*** Records to use ***

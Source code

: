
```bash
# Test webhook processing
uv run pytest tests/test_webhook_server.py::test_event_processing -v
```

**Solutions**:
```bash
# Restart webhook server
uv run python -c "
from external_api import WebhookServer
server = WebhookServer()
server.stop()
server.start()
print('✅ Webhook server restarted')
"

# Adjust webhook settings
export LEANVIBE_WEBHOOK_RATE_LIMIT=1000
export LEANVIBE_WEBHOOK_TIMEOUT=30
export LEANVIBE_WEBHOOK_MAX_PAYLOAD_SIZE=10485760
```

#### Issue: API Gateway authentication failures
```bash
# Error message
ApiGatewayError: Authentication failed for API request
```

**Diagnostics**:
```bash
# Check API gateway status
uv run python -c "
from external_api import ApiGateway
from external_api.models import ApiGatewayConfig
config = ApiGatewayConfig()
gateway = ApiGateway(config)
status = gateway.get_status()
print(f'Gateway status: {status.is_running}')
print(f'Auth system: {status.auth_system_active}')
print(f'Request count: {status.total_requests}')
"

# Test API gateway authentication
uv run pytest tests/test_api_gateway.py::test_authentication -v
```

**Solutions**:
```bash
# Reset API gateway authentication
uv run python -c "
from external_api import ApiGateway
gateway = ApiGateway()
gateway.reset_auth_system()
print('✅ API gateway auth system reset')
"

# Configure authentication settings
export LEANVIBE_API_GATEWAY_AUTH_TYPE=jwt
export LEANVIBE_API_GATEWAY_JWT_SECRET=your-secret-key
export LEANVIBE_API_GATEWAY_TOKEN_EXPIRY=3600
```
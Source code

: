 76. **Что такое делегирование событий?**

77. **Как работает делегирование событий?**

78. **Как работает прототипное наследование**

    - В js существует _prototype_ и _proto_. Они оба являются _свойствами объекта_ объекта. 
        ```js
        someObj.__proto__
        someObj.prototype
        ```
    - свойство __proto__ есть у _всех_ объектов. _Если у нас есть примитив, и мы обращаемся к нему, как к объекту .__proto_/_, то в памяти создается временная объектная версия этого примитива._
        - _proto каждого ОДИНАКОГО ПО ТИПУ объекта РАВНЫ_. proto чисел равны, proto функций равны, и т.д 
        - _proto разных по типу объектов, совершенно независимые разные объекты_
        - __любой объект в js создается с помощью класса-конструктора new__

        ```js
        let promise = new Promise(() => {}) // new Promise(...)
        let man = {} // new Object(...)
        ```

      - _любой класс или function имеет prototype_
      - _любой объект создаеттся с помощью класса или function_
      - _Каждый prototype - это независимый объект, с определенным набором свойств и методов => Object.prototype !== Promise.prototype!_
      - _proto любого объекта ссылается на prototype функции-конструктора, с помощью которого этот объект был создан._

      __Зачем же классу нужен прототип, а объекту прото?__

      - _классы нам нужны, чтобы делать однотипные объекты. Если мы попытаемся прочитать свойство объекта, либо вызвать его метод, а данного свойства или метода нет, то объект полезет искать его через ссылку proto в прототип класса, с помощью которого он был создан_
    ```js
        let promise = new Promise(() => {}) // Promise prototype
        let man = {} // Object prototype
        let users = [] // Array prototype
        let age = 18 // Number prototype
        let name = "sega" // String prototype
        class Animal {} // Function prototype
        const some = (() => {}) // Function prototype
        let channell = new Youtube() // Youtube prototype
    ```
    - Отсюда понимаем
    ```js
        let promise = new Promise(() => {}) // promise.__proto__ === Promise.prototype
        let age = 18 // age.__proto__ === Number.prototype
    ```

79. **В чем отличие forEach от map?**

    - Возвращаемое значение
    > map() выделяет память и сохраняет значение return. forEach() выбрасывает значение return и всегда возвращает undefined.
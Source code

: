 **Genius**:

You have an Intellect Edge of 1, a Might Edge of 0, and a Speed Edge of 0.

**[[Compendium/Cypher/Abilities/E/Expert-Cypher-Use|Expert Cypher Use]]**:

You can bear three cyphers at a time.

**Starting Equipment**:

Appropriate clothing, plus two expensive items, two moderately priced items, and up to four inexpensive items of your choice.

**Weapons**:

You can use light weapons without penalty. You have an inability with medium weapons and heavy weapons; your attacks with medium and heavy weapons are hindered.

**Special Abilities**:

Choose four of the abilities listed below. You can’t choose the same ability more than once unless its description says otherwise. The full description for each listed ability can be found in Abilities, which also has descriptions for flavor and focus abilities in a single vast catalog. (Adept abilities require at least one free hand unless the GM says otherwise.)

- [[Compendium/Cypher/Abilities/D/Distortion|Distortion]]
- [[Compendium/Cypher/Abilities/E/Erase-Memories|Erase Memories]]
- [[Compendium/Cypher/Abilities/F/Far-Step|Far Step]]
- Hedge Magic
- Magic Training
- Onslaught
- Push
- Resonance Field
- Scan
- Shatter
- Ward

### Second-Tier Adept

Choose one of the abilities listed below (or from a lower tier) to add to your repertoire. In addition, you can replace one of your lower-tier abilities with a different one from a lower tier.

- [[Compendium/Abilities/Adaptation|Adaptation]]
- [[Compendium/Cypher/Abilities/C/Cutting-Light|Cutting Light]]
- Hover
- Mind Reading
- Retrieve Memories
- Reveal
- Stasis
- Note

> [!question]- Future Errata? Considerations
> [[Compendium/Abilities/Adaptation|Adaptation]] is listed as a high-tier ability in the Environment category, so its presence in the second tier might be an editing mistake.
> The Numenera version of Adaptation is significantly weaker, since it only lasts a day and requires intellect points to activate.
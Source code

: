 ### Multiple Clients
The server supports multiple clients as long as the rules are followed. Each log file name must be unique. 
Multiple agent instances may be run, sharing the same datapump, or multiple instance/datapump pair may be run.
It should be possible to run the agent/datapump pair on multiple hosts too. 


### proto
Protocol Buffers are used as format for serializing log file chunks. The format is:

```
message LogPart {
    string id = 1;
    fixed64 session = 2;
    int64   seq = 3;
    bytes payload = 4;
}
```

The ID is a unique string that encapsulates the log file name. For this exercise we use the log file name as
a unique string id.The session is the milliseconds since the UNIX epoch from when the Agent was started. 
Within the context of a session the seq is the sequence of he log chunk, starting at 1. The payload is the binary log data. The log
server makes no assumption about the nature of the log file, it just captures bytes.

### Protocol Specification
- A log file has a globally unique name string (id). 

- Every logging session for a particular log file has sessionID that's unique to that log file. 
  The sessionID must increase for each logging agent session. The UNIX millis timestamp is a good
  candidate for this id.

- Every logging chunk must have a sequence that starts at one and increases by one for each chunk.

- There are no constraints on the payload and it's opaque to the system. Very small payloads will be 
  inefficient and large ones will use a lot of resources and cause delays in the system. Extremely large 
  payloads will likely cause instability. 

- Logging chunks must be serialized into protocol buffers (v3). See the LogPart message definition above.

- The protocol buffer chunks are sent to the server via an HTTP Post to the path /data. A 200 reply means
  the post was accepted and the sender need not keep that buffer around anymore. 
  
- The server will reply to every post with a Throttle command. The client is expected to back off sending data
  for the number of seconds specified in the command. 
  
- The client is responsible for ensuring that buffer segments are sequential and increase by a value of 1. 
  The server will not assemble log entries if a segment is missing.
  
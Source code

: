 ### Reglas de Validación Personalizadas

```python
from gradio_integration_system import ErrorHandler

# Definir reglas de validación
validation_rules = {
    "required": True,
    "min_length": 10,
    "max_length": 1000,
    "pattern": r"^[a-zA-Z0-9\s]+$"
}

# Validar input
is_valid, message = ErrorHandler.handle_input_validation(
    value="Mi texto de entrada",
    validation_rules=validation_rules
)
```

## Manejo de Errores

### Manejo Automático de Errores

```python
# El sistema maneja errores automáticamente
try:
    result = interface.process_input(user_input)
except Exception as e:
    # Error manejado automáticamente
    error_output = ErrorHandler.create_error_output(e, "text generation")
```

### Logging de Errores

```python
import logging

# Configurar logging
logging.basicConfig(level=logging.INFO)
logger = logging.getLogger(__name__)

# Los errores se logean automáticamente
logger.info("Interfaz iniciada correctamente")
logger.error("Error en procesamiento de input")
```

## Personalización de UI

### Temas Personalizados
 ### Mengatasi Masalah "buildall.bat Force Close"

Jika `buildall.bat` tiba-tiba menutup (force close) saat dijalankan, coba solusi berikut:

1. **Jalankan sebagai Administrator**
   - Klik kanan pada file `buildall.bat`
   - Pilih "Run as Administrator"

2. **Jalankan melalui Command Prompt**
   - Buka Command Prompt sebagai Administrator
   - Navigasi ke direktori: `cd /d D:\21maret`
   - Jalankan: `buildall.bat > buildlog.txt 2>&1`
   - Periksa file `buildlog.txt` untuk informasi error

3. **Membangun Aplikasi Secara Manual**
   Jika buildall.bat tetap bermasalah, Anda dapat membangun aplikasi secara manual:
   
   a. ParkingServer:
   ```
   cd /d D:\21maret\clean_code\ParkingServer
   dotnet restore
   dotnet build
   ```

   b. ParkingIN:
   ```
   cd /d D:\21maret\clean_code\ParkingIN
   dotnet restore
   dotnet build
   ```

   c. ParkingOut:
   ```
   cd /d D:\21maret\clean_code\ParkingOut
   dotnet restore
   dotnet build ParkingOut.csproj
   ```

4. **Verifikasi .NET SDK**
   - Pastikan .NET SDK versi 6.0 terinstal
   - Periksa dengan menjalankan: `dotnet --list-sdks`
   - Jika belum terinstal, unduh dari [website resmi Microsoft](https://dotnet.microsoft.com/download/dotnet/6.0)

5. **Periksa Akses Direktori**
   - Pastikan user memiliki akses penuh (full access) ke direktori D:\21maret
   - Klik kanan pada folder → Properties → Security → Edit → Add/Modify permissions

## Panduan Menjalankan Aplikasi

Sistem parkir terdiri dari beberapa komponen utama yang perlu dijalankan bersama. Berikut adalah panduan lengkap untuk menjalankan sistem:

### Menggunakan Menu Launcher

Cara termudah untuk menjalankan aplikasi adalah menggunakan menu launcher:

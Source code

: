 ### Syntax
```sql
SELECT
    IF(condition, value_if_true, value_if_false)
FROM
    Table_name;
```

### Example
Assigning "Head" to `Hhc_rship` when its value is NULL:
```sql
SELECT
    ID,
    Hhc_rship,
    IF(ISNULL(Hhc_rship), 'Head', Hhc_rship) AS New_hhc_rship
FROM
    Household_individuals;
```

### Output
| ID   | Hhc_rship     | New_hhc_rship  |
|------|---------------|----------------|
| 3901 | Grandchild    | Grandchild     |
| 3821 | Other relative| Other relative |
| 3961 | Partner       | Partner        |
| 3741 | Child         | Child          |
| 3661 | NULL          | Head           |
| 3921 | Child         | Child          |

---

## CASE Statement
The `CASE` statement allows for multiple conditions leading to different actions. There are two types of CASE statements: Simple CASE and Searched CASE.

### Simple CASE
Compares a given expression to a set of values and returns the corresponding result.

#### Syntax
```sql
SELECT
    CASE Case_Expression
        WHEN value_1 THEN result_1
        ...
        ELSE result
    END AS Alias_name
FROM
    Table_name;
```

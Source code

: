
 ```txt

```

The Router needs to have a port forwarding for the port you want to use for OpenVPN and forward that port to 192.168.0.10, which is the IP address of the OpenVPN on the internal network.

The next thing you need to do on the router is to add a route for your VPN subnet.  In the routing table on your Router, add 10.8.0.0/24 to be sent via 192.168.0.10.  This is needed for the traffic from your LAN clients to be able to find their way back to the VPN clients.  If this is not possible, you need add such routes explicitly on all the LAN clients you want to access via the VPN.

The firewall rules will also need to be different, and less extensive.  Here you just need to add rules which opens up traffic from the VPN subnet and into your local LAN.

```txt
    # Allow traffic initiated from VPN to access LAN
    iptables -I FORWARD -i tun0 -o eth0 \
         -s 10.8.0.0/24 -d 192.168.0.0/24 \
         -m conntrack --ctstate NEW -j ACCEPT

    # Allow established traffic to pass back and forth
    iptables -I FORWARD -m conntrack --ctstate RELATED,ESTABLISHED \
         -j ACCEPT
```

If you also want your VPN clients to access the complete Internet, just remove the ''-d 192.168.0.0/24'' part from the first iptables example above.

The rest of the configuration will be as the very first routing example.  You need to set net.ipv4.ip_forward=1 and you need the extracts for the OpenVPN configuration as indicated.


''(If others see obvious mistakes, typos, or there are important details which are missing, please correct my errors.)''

*** End of Records to use ***

From the listing above, pick out every line containing "untuk".

# [Response to the exercise]
   - Periksa file `buildlog.txt` untuk informasi error
Sistem parkir terdiri dari beberapa komponen utama yang perlu dijalankan bersama. Berikut adalah panduan lengkap untuk menjalankan sistem:
Cara termudah untuk menjalankan aplikasi adalah menggunakan menu launcher:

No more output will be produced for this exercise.